Collaborative Detection and Response (CDR) for H Series Firewalls

Zyxel_Lynn

H Series Automated Security: Collaborative Detection and Response (CDR)

The Zyxel H Series now supports Collaborative Detection and Response (CDR), an automated system that extends security beyond simple packet filtering to actively contain compromised hosts at the network edge.

CDR vs. Traditional UTM

While standard Unified Threat Management (UTM) signatures block specific malicious packets, they do not prevent a compromised host from communicating with other local devices or sending legitimate traffic. CDR bridges this gap by monitoring how frequently a host triggers security services such as "anti-malware, IDP/IPS, and IP reputation" and taking action against the host identity (IP and MAC) itself.

The Containment Workflow

When a client exceeds a user-defined threshold, such as 4 security hits within 3 minutes, the firewall adds that client to a "containment list". Nebula Control Center (NCC) queries this list every 5 minutes and pushes the information to all cloud-managed Access Points (APs).
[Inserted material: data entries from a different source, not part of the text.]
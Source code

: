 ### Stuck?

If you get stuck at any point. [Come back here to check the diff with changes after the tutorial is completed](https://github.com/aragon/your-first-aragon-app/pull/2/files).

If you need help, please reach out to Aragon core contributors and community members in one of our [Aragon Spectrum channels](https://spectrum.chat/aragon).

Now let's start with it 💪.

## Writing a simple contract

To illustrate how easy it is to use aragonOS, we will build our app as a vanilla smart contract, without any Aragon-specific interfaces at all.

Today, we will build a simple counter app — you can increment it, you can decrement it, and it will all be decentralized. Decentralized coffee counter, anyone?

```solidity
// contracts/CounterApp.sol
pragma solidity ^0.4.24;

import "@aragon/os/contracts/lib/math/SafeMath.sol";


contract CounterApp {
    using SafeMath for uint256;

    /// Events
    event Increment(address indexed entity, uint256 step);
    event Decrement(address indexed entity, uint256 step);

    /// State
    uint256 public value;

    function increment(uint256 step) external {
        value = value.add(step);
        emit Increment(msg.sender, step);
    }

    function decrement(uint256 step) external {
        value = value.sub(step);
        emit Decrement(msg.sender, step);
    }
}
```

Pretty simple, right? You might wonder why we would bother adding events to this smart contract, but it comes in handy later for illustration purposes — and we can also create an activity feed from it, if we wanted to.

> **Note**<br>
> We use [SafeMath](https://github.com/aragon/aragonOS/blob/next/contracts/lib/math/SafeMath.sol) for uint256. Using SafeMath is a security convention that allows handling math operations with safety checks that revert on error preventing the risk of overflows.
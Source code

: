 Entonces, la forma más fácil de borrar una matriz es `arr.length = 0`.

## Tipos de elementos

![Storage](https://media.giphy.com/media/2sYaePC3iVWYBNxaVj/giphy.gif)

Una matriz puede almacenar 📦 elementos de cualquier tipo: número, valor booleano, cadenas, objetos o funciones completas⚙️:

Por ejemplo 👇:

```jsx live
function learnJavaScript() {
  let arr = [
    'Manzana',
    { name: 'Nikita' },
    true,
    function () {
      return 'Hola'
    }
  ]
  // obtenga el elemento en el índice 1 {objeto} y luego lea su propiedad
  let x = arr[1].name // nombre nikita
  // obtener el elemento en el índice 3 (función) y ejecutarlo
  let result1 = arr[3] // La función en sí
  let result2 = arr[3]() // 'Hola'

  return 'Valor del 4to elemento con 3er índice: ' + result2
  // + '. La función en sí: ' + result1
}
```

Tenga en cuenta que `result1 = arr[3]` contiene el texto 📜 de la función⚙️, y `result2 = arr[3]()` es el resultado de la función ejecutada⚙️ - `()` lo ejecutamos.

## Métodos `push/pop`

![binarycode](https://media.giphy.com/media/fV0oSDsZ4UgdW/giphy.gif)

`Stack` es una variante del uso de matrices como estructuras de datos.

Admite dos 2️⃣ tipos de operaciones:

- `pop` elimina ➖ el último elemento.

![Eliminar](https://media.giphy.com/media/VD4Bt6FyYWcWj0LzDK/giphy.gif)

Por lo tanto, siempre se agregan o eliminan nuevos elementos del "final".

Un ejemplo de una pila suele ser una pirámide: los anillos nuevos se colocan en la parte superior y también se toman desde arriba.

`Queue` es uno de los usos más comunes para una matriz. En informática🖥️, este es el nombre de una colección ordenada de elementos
This ensures that once a client is flagged, they are restricted across both wired and wireless segments of the network.

Defensive Actions

• Alert: Sends an email notification to the administrator without restricting the user.
• Block: Redirects the client to a customized block page on the firewall, effectively cutting off internet access.
• Quarantine: Specifically for wireless clients, this disconnects the user and dynamically assigns them to a restricted "Quarantine VLAN".

Implementation Best Practices

A critical configuration requirement is managing DHCP lease times. Zyxel recommends that the DHCP lease time should be at least twice as long as the CDR containment duration. This prevents a new, clean device from being assigned a "blocked" IP address that previously belonged to a compromised host. 

This feature requires a Gold Security Pack license.